Have you ever been into the AWS console and been completely baffled about all the concepts and jargon? You’ve got: Security Groups, Inbound rules, VPC’s, Subnets, Internet Gateways, NAT, ENI’s and all of them are related to networking somehow. Put simply: there’s a lot to AWS networking. So if you’re going to break into it somehow you need to know what to focus on: the fundamentals.
Today we’re going to be going through the main networking components you should be familiar with in AWS. We’ll talk you through why you’d need the component, what it is and how you’d use it. Throughout the article we’ll be building up an example of running a web server in a public subnet as part of our own VPC.
By the end of this article you’ll understand the main networking concepts: Private IP’s, Virtual Private Cloud (VPC), Classless Inter Domain Routing (CIDR), Subnets, Internet Gateways and Security Groups and use these to implement a basic network design.
Maybe right now you’re thinking:
But, I’m a software engineer? Do I really need to know about networking? Isn’t that the job of operations or something? I already have a lot on my plate, why would I take on one more thing?
But you’d be right to ask the question!
If that’s you, and you’re not yet convinced about why you should learn AWS networking fundamentals then let me give you two big reasons…
Whether you’re launching a simple EC2 or even Lambda these networking topics: VPC’s, security groups etc will arise. And they’ll pose a constant distraction where you’re saying “Oh, I’ll just ignore that for now”. And you ignore it, and you ignore it.
But over time not understanding these fundamentals will start to waste your time, as you wrestle with features you don’t really understand. Even if you’re a bog-standard application developer at some point you’re going to come into contact with the AWS networking fundamentals we’re covering today and it’s going to make your life a lot easier.
2. Understanding AWS networking fundamentals allows you to implement fundamentally better solutions.
If you’ve got a hammer — everything’s a nail.
If you’re not aware of what’s possible at a network level you’ll perpetually implement sub-optimal solutions at the application level. I’m guilty of doing this in the past, implementing things like IP whitelisting inside of the application when ideally they should be in the network level.
When you know what is possible at the network level (even if you can’t necessarily implement it) it will allow you to challenge your own architectures and designs to come up with fundamentally better software.
Working in cloud native environments is becoming more and more common. Engineers are now required more than ever to step out of the realms of pure application development and to actually understand infrastructure concerns, like networking.

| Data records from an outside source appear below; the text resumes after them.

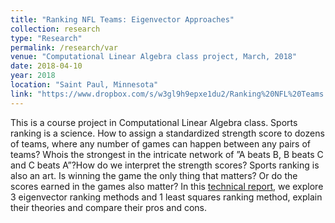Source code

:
 ```yaml
---
title: "Ranking NFL Teams: Eigenvector Approaches"
collection: research
type: "Research"
permalink: /research/var
venue: "Computational Linear Algebra class project, March, 2018"
date: 2018-04-10
year: 2018
location: "Saint Paul, Minnesota"
link: "https://www.dropbox.com/s/w3gl9h9epxe1du2/Ranking%20NFL%20Teams.pdf?dl=0"
---
```


This is a course project in Computational Linear Algebra class. Sports ranking is a science. How to assign a standardized strength score to dozens of teams, where any number of games can happen between any pairs of teams? Whois the strongest in the intricate network of ”A beats B, B beats C and C beats A”?How do we interpret the strength scores? Sports ranking is also an art. Is winning the game the only thing that matters? Or do the scores earned in the games also matter? In this [technical report](https://www.dropbox.com/s/w3gl9h9epxe1du2/Ranking%20NFL%20Teams.pdf?dl=0), we explore 3 eigenvector ranking methods and 1 least squares ranking method, explain their theories and compare their pros and cons.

More is demanded of you.
Okay so that concludes why we’d want to learn these networking concepts — let’s talk about how we’re actually going to do it.
My preferred way of learning in the cloud is via infrastructure-as-code.

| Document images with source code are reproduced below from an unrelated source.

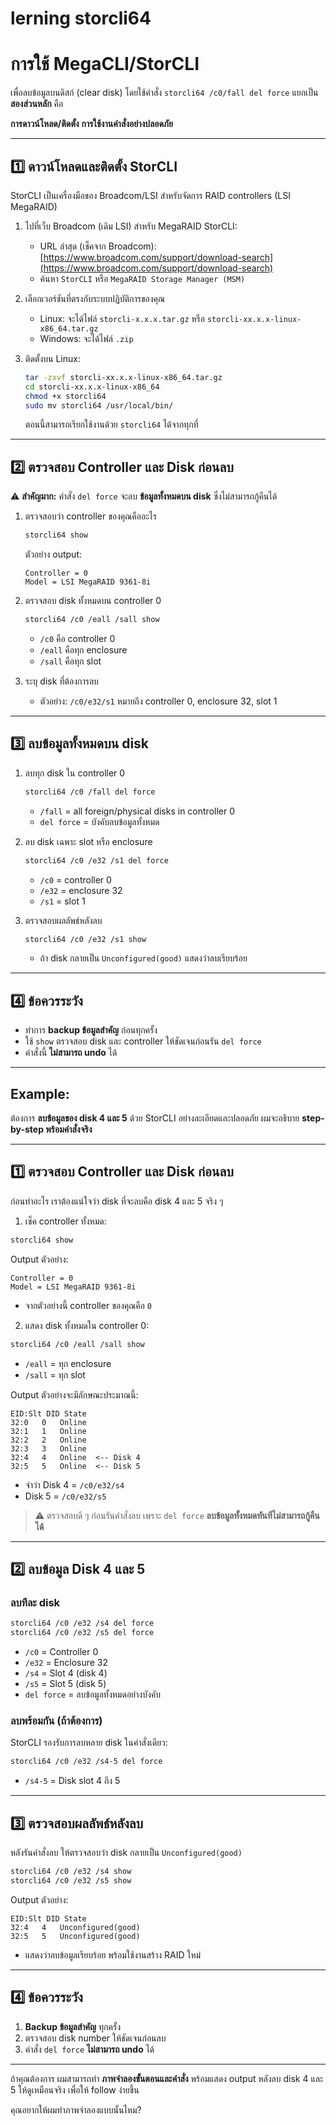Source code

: # lerning storcli64

# การใช้ **MegaCLI/StorCLI** 

เพื่อลบข้อมูลบนดิสก์ (clear disk) โดยใช้คำสั่ง `storcli64 /c0/fall del force` 
แยกเป็น **สองส่วนหลัก** คือ 

**การดาวน์โหลด/ติดตั้ง**
**การใช้งานคำสั่งอย่างปลอดภัย**

---

## **1️⃣ ดาวน์โหลดและติดตั้ง StorCLI**

StorCLI เป็นเครื่องมือของ Broadcom/LSI สำหรับจัดการ RAID controllers (LSI MegaRAID)

1. ไปที่เว็บ Broadcom (เดิม LSI) สำหรับ MegaRAID StorCLI:

   * URL ล่าสุด (เช็คจาก Broadcom): [https://www.broadcom.com/support/download-search](https://www.broadcom.com/support/download-search)
   * ค้นหา `StorCLI` หรือ `MegaRAID Storage Manager (MSM)`

2. เลือกเวอร์ชันที่ตรงกับระบบปฏิบัติการของคุณ

   * Linux: จะได้ไฟล์ `storcli-x.x.x.tar.gz` หรือ `storcli-xx.x.x-linux-x86_64.tar.gz`
   * Windows: จะได้ไฟล์ `.zip`

3. ติดตั้งบน Linux:

   ```bash
   tar -zxvf storcli-xx.x.x-linux-x86_64.tar.gz
   cd storcli-xx.x.x-linux-x86_64
   chmod +x storcli64
   sudo mv storcli64 /usr/local/bin/
   ```

   ตอนนี้สามารถเรียกใช้งานด้วย `storcli64` ได้จากทุกที่

---

## **2️⃣ ตรวจสอบ Controller และ Disk ก่อนลบ**

⚠️ **สำคัญมาก:** คำสั่ง `del force` จะลบ **ข้อมูลทั้งหมดบน disk** ซึ่งไม่สามารถกู้คืนได้

1. ตรวจสอบว่า controller ของคุณคืออะไร

   ```bash
   storcli64 show
   ```

   ตัวอย่าง output:

   ```
   Controller = 0
   Model = LSI MegaRAID 9361-8i
   ```

2. ตรวจสอบ disk ทั้งหมดบน controller 0

   ```bash
   storcli64 /c0 /eall /sall show
   ```

   * `/c0` คือ controller 0
   * `/eall` คือทุก enclosure
   * `/sall` คือทุก slot

3. ระบุ disk ที่ต้องการลบ

   * ตัวอย่าง: `/c0/e32/s1` หมายถึง controller 0, enclosure 32, slot 1

---

## **3️⃣ ลบข้อมูลทั้งหมดบน disk**

1. ลบทุก disk ใน controller 0

   ```bash
   storcli64 /c0 /fall del force
   ```

   * `/fall` = all foreign/physical disks in controller 0
   * `del force` = บังคับลบข้อมูลทั้งหมด

2. ลบ disk เฉพาะ slot หรือ enclosure

   ```bash
   storcli64 /c0 /e32 /s1 del force
   ```

   * `/c0` = controller 0
   * `/e32` = enclosure 32
   * `/s1` = slot 1

3. ตรวจสอบผลลัพธ์หลังลบ

   ```bash
   storcli64 /c0 /e32 /s1 show
   ```

   * ถ้า disk กลายเป็น `Unconfigured(good)` แสดงว่าลบเรียบร้อย

---

## **4️⃣ ข้อควรระวัง**

* ทำการ **backup ข้อมูลสำคัญ** ก่อนทุกครั้ง
* ใช้ `show` ตรวจสอบ disk และ controller ให้ชัดเจนก่อนรัน `del force`
* คำสั่งนี้ **ไม่สามารถ undo** ได้

---


## Example: 

ต้องการ **ลบข้อมูลของ disk 4 และ 5** ด้วย StorCLI อย่างละเอียดและปลอดภัย ผมจะอธิบาย **step-by-step พร้อมคำสั่งจริง**

---

## **1️⃣ ตรวจสอบ Controller และ Disk ก่อนลบ**

ก่อนทำอะไร เราต้องแน่ใจว่า disk ที่จะลบคือ disk 4 และ 5 จริง ๆ

1. เช็ค controller ทั้งหมด:

```bash
storcli64 show
```

Output ตัวอย่าง:

```
Controller = 0
Model = LSI MegaRAID 9361-8i
```

* จากตัวอย่างนี้ controller ของคุณคือ `0`

2. แสดง disk ทั้งหมดใน controller 0:

```bash
storcli64 /c0 /eall /sall show
```

* `/eall` = ทุก enclosure
* `/sall` = ทุก slot

Output ตัวอย่างจะมีลักษณะประมาณนี้:

```
EID:Slt DID State
32:0   0   Online
32:1   1   Online
32:2   2   Online
32:3   3   Online
32:4   4   Online  <-- Disk 4
32:5   5   Online  <-- Disk 5
```

* จำว่า Disk 4 = `/c0/e32/s4`
* Disk 5 = `/c0/e32/s5`

> ⚠️ ตรวจสอบดี ๆ ก่อนรันคำสั่งลบ เพราะ `del force` **ลบข้อมูลทั้งหมดทันทีไม่สามารถกู้คืนได้**

---

## **2️⃣ ลบข้อมูล Disk 4 และ 5**

### ลบทีละ disk

```bash
storcli64 /c0 /e32 /s4 del force
storcli64 /c0 /e32 /s5 del force
```

* `/c0` = Controller 0
* `/e32` = Enclosure 32
* `/s4` = Slot 4 (disk 4)
* `/s5` = Slot 5 (disk 5)
* `del force` = ลบข้อมูลทั้งหมดอย่างบังคับ

### ลบพร้อมกัน (ถ้าต้องการ)

StorCLI รองรับการลบหลาย disk ในคำสั่งเดียว:

```bash
storcli64 /c0 /e32 /s4-5 del force
```

* `/s4-5` = Disk slot 4 ถึง 5

---

## **3️⃣ ตรวจสอบผลลัพธ์หลังลบ**

หลังรันคำสั่งลบ ให้ตรวจสอบว่า disk กลายเป็น `Unconfigured(good)`

```bash
storcli64 /c0 /e32 /s4 show
storcli64 /c0 /e32 /s5 show
```

Output ตัวอย่าง:

```
EID:Slt DID State
32:4   4   Unconfigured(good)
32:5   5   Unconfigured(good)
```

* แสดงว่าลบข้อมูลเรียบร้อย พร้อมใช้งานสร้าง RAID ใหม่

---

## **4️⃣ ข้อควรระวัง**

1. **Backup ข้อมูลสำคัญ** ทุกครั้ง
2. ตรวจสอบ disk number ให้ชัดเจนก่อนลบ
3. คำสั่ง `del force` **ไม่สามารถ undo** ได้

---

ถ้าคุณต้องการ ผมสามารถทำ **ภาพจำลองขั้นตอนและคำสั่ง** พร้อมแสดง output หลังลบ disk 4 และ 5 ให้ดูเหมือนจริง เพื่อให้ follow ง่ายขึ้น

คุณอยากให้ผมทำภาพจำลองแบบนั้นไหม?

Why? Because it allows me to write the infrastructure as code in my own time, prepare the changes and execute them when I’m ready.

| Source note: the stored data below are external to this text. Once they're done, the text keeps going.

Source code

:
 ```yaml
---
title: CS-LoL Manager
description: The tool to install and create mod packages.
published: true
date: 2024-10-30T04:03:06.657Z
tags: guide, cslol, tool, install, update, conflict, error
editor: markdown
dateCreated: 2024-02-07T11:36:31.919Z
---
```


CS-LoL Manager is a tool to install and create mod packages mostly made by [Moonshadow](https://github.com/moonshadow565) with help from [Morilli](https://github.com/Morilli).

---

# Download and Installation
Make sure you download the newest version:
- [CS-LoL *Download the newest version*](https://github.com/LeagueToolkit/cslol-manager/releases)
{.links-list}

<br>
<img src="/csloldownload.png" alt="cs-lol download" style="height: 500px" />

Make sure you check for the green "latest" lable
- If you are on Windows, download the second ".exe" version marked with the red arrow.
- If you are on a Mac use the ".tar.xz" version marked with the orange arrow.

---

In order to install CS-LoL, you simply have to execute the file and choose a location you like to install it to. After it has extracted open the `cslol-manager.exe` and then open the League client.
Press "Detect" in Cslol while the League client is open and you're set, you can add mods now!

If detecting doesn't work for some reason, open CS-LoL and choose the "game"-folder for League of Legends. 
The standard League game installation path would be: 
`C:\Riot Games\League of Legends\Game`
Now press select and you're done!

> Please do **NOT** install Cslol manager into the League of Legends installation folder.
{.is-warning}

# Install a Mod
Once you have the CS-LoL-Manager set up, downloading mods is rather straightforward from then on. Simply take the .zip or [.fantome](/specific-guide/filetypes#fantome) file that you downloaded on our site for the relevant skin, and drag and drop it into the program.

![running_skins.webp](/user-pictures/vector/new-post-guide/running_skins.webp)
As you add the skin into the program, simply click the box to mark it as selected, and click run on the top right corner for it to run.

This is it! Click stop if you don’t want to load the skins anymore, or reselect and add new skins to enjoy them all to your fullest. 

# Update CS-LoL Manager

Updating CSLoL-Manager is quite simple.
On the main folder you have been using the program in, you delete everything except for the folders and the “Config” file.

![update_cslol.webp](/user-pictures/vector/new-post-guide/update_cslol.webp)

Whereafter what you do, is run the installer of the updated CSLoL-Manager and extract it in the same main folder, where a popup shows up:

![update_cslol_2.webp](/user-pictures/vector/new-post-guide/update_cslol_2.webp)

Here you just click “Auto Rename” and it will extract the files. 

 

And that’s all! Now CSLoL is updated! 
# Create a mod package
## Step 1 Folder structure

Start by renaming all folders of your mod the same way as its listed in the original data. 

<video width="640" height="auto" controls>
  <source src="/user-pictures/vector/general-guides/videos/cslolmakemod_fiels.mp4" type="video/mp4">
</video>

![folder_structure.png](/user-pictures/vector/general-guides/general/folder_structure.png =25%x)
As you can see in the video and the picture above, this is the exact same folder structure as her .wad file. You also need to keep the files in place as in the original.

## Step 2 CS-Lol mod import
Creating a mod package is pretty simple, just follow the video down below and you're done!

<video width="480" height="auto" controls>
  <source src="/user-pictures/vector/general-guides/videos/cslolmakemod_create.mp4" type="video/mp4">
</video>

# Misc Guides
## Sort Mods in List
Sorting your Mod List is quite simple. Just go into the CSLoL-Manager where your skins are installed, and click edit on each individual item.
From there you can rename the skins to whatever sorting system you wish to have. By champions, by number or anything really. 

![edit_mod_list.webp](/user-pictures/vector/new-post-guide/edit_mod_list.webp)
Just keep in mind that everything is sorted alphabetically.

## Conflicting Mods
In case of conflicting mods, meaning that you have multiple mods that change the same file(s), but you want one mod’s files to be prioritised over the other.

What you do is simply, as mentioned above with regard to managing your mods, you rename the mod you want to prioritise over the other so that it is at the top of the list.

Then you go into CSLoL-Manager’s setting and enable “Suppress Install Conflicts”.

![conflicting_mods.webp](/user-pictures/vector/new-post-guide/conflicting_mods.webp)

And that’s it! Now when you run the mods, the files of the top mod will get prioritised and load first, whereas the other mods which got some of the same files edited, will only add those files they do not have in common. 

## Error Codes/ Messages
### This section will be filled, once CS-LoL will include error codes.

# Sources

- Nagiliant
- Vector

Not only does infrastructure-as-code enable a nice workflow, but undo-ing mistakes and keeping a history in version control simply makes life that bit less stressful.
So as we go through the networking concepts today I’ll also give you snippets of terraform infrastructure-as-code. Don’t worry if you’re not familiar with Terraform as the snippets are small you shouldn’t need any prior knowledge. The snippets are mainly there to show you what types of arguments (or properties) that you’d need to pass when creating those resources.
And of course, practical learning is the best. So when we’re done with reading the article, you can find, clone and run the full code example from this repo and experiment with the infrastructure as you please.
Rightio — that’s enough of the intro, let’s get to it!
First up, we need go through a bit of theory about IP and IP addresses, but stick with me, it’s worth it. Remember, this post is about fundamentals, so resist the urge to skip ahead!
IP addresses are a series of unique numbers that are assigned to a computer to make it accessible within a given network. IP addresses look like:
126.96.36.199. Typically when we talk about IP addresses we’re talking in the context of the public internet. The public internet is an open network available around the world.
But, on the internet we don’t come into contact with these raw IP’s all that often. And that’s because DNS (the Domain Name System) maps these machine relevant IP’s to friendlier names that we use more often.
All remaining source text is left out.